## What is needed
For every line in the records below that contains the word "comparisons", add one to a count, and report only that count.

## Data extracts
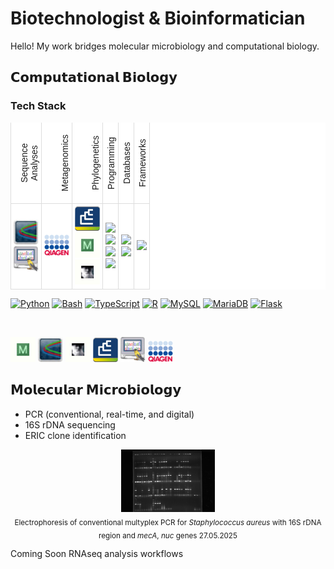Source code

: # Biotechnologist & Bioinformatician
Hello! My work bridges molecular microbiology and computational biology.

## **𝗖𝗼𝗺𝗽𝘂𝘁𝗮𝘁𝗶𝗼𝗻𝗮𝗹 𝗕𝗶𝗼𝗹𝗼𝗴𝘆**

### Tech Stack

<style>
  table.custom-tool-table {
    background-color: white;
    border-collapse: collapse;
  }

  table.custom-tool-table td, table.custom-tool-table th {
    background-color: white;
    border: 1px solid #ddd;
    padding: 4px;
    text-align: center;
  }

  table.custom-tool-table th {
    height: 120px;
    vertical-align: bottom;
    writing-mode: vertical-rl;
    transform: rotate(180deg);
    font-weight: normal;
    font-family: sans-serif;
    font-size: 14px;
  }

  table.custom-tool-table a {
    text-decoration: none;
  }
</style>

<table class="custom-tool-table">
  <tr>
    <th>Sequence Analyses</th>
    <th>Metagenomics</th>
    <th>Phylogenetics</th>
    <th>Programming</th>
    <th>Databases</th>
    <th>Frameworks</th>
  </tr>
  <tr>
    <td>
      <a href="https://technelysium.com.au/wp/chromas/">
        <img src="Chromas.jpg" alt="Chromas" width="40"/>
      </a><br>
      <a href="https://digitalworldbiology.com/FinchTV">
        <img src="FinchTV.jpg" alt="FinchTV" width="40"/>
      </a>
    </td>
    <td>
      <a href="https://www.qiagen.com/us/resources/resourcedetail?id=def90e09-0c22-4dad-ba8d-820fedb5ec0d&lang=en">
        <img src="Qiacuity.jpg" alt="Qiacuity" width="40"/>
      </a>
    </td>
    <td>
      <a href="https://www.bockytech.com.tw/PDF-File/bn_brochure.pdf">
        <img src="Bionumerics.jpg" alt="BIONUMERICS" width="40"/>
      </a><br>
      <a href="https://www.megasoftware.net/">
        <img src="Mega.jpg" alt="MEGA" width="40"/>
      </a><br>
      <a href="http://tree.bio.ed.ac.uk/software/Figtree/">
        <img src="Figtree.jpg" alt="FigTree" width="40"/>
      </a>
    </td>
    <td>
      <a href="https://www.python.org/">
        <img src="https://cdn.jsdelivr.net/gh/devicons/devicon/icons/python/python-original.svg" width="40" />
      </a><br>
      <a href="https://www.gnu.org/software/bash/">
        <img src="https://cdn.jsdelivr.net/gh/devicons/devicon/icons/bash/bash-original.svg" width="40" />
      </a><br>
      <a href="https://www.typescriptlang.org/">
        <img src="https://cdn.jsdelivr.net/gh/devicons/devicon/icons/typescript/typescript-original.svg" width="40" />
      </a><br>
      <a href="https://www.r-project.org/">
        <img src="https://cdn.jsdelivr.net/gh/devicons/devicon/icons/r/r-original.svg" width="40" />
      </a>
    </td>
    <td>
      <a href="https://www.mysql.com/">
        <img src="https://cdn.jsdelivr.net/gh/devicons/devicon/icons/mysql/mysql-original.svg" width="40" />
      </a><br>
      <a href="https://mariadb.org/">
        <img src="https://cdn.jsdelivr.net/gh/devicons/devicon/icons/mariadb/mariadb-original.svg" width="40" />
      </a>
    </td>
    <td>
      <a href="https://flask.palletsprojects.com/">
        <img src="https://cdn.jsdelivr.net/gh/devicons/devicon/icons/flask/flask-original.svg" width="40" />
      </a>
    </td>
  </tr>
</table>


[<img src="https://cdn.jsdelivr.net/gh/devicons/devicon/icons/python/python-original.svg" alt="Python" width="40"/>](https://www.python.org/)
[<img src="https://cdn.jsdelivr.net/gh/devicons/devicon/icons/bash/bash-original.svg" alt="Bash" width="40"/>](https://www.gnu.org/software/bash/)
[<img src="https://cdn.jsdelivr.net/gh/devicons/devicon/icons/typescript/typescript-original.svg" alt="TypeScript" width="40"/>](https://www.typescriptlang.org/)
[<img src="https://cdn.jsdelivr.net/gh/devicons/devicon/icons/r/r-original.svg" alt="R" width="40"/>](https://www.r-project.org/)
[<img src="https://cdn.jsdelivr.net/gh/devicons/devicon/icons/mysql/mysql-original.svg" alt="MySQL" width="40"/>](https://www.mysql.com/)
[<img src="https://cdn.jsdelivr.net/gh/devicons/devicon/icons/mariadb/mariadb-original.svg" alt="MariaDB" width="40"/>](https://mariadb.org/)
[<img src="https://cdn.jsdelivr.net/gh/devicons/devicon/icons/flask/flask-original.svg" alt="Flask" width="40"/>](https://flask.palletsprojects.com/)


</br>

[<img src="Mega.jpg" alt="MEGA" width="40"/>](https://www.megasoftware.net/)
[<img src="Chromas.jpg" alt="Chromas" width="40"/>](https://technelysium.com.au/wp/chromas/)
[<img src="Figtree.jpg" alt="FigTree" width="40"/>](http://tree.bio.ed.ac.uk/software/Figtree/)
[<img src="Bionumerics.jpg" alt="BIONUMERICS" width="40"/>](https://www.bockytech.com.tw/PDF-File/bn_brochure.pdf)
[<img src="FinchTV.jpg" alt="FinchTV" width="40"/>](https://digitalworldbiology.com/FinchTV)
[<img src="Qiacuity.jpg" alt="Qiacuity Software Suite" width="40"/>](https://www.qiagen.com/us/resources/resourcedetail?id=def90e09-0c22-4dad-ba8d-820fedb5ec0d&lang=en)


## **𝗠𝗼𝗹𝗲𝗰𝘂𝗹𝗮𝗿 𝗠𝗶𝗰𝗿𝗼𝗯𝗶𝗼𝗹𝗼𝗴𝘆**
  - PCR (conventional, real-time, and digital)
  - 16S rDNA sequencing
  - ERIC clone identification
   
<p align="center">
  <img src="TRIPLEX POBÓR X 3 PŁYTKA 27.05.2025.jpg" alt="TRIPLEX PCR with 16S rDNA region and <i>mecA</i>, <i>nuc</i> genes  27.05.2025" width="150"/><br/>
  <sub>Electrophoresis of conventional multyplex PCR for <i>Staphylococcus aureus</i> with 16S rDNA region and <i>mecA</i>, <i>nuc</i> genes  27.05.2025</sub>
</p>

<h>Coming Soon</h>
RNAseq analysis workflows
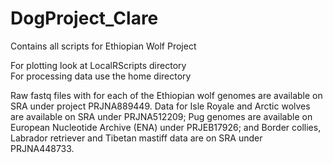 # DogProject_Clare
Contains all scripts for Ethiopian Wolf Project<br>

For plotting look at LocalRScripts directory<br>
For processing data use the home directory<br>

Raw fastq files with for each of the Ethiopian wolf genomes are available on SRA under project PRJNA889449. Data for Isle Royale and Arctic wolves are available on SRA under PRJNA512209; Pug genomes are available on European Nucleotide Archive (ENA) under PRJEB17926; and Border collies, Labrador retriever and Tibetan mastiff data are on SRA under PRJNA448733. <br>
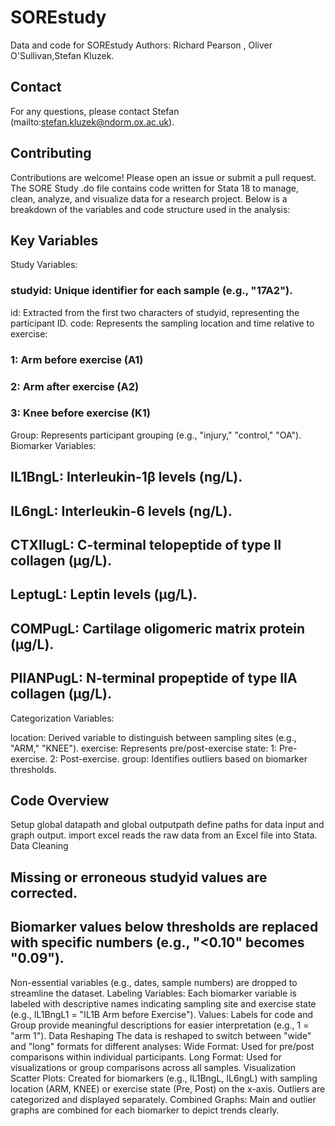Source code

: # SOREstudy
Data and code for SOREstudy
Authors: Richard Pearson , Oliver O'Sullivan,Stefan Kluzek.
## Contact
For any questions, please contact Stefan (mailto:stefan.kluzek@ndorm.ox.ac.uk).

## Contributing
Contributions are welcome! Please open an issue or submit a pull request.
The SORE Study .do file contains code written for Stata 18 to manage, clean, analyze, and visualize data for a research project. Below is a breakdown of the variables and code structure used in the analysis:

## Key Variables
Study Variables:

### studyid: Unique identifier for each sample (e.g., "17A2").
id: Extracted from the first two characters of studyid, representing the participant ID.
code: Represents the sampling location and time relative to exercise:
### 1: Arm before exercise (A1)
### 2: Arm after exercise (A2)
### 3: Knee before exercise (K1)
Group: Represents participant grouping (e.g., "injury," "control," "OA").
Biomarker Variables:

## IL1BngL: Interleukin-1β levels (ng/L).
## IL6ngL: Interleukin-6 levels (ng/L).
## CTXIIugL: C-terminal telopeptide of type II collagen (µg/L).
## LeptugL: Leptin levels (µg/L).
## COMPugL: Cartilage oligomeric matrix protein (µg/L).
## PIIANPugL: N-terminal propeptide of type IIA collagen (µg/L).
Categorization Variables:

location: Derived variable to distinguish between sampling sites (e.g., "ARM," "KNEE").
exercise: Represents pre/post-exercise state:
1: Pre-exercise.
2: Post-exercise.
group: Identifies outliers based on biomarker thresholds.
## Code Overview
Setup
global datapath and global outputpath define paths for data input and graph output.
import excel reads the raw data from an Excel file into Stata.
Data Cleaning
## Missing or erroneous studyid values are corrected.
## Biomarker values below thresholds are replaced with specific numbers (e.g., "<0.10" becomes "0.09").
Non-essential variables (e.g., dates, sample numbers) are dropped to streamline the dataset.
Labeling
Variables:
Each biomarker variable is labeled with descriptive names indicating sampling site and exercise state (e.g., IL1BngL1 = "IL1B Arm before Exercise").
Values:
Labels for code and Group provide meaningful descriptions for easier interpretation (e.g., 1 = "arm 1").
Data Reshaping
The data is reshaped to switch between "wide" and "long" formats for different analyses:
Wide Format: Used for pre/post comparisons within individual participants.
Long Format: Used for visualizations or group comparisons across all samples.
Visualization
Scatter Plots:
Created for biomarkers (e.g., IL1BngL, IL6ngL) with sampling location (ARM, KNEE) or exercise state (Pre, Post) on the x-axis.
Outliers are categorized and displayed separately.
Combined Graphs:
Main and outlier graphs are combined for each biomarker to depict trends clearly.
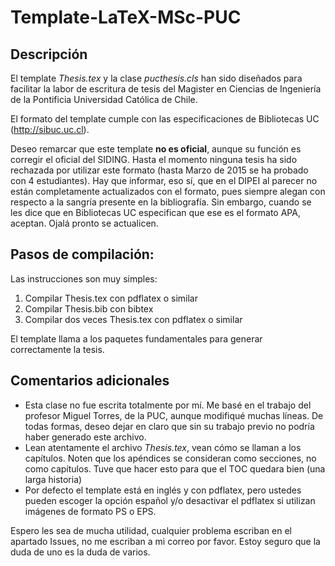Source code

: # Template-LaTeX-MSc-PUC
## Descripción
El template <i>Thesis.tex</i> y la clase <i>pucthesis.cls</i> han sido diseñados para facilitar la labor de escritura de tesis del Magister en Ciencias de Ingeniería de la Pontificia Universidad Católica de Chile.

El formato del template cumple con las especificaciones de Bibliotecas UC (<url>http://sibuc.uc.cl</url>).

Deseo remarcar que este template **no es oficial**, aunque su función es corregir el oficial del SIDING. Hasta el momento ninguna tesis ha sido rechazada por utilizar este formato (hasta Marzo de 2015 se ha probado con 4 estudiantes). Hay que informar, eso sí, que en el DIPEI al parecer no están completamente actualizados con el formato, pues siempre alegan con respecto a la sangría presente en la bibliografía. Sin embargo, cuando se les dice que en Bibliotecas UC especifican que ese es el formato APA, aceptan. Ojalá pronto se actualicen.

## Pasos de compilación:

Las instrucciones son muy simples:

1. Compilar Thesis.tex con pdflatex o similar
2. Compilar Thesis.bib con bibtex
3. Compilar dos veces Thesis.tex con pdflatex o similar

El template llama a los paquetes fundamentales para generar correctamente la tesis.

## Comentarios adicionales

- Esta clase no fue escrita totalmente por mí. Me basé en el trabajo del profesor Miguel Torres, de la PUC, aunque modifiqué muchas líneas. De todas formas, deseo dejar en claro que sin su trabajo previo no podría haber generado este archivo.
- Lean atentamente el archivo *Thesis.tex*, vean cómo se llaman a los capítulos. Noten que los apéndices se consideran como secciones, no como capítulos. Tuve que hacer esto para que el TOC quedara bien (una larga historia)
- Por defecto el template está en inglés y con pdflatex, pero ustedes pueden escoger la opción español y/o desactivar el pdflatex si utilizan imágenes de formato PS o EPS.

Espero les sea de mucha utilidad, cualquier problema escriban en el apartado Issues, no me escriban a mi correo por favor. Estoy seguro que la duda de uno es la duda de varios.
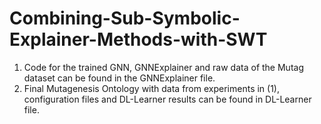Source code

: # Combining-Sub-Symbolic-Explainer-Methods-with-SWT

1. Code for the trained GNN, GNNExplainer and raw data of the Mutag dataset can be found in the GNNExplainer file.
2. Final Mutagenesis Ontology with data from experiments in (1), configuration files and DL-Learner results can be found in DL-Learner file.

## Answer space
2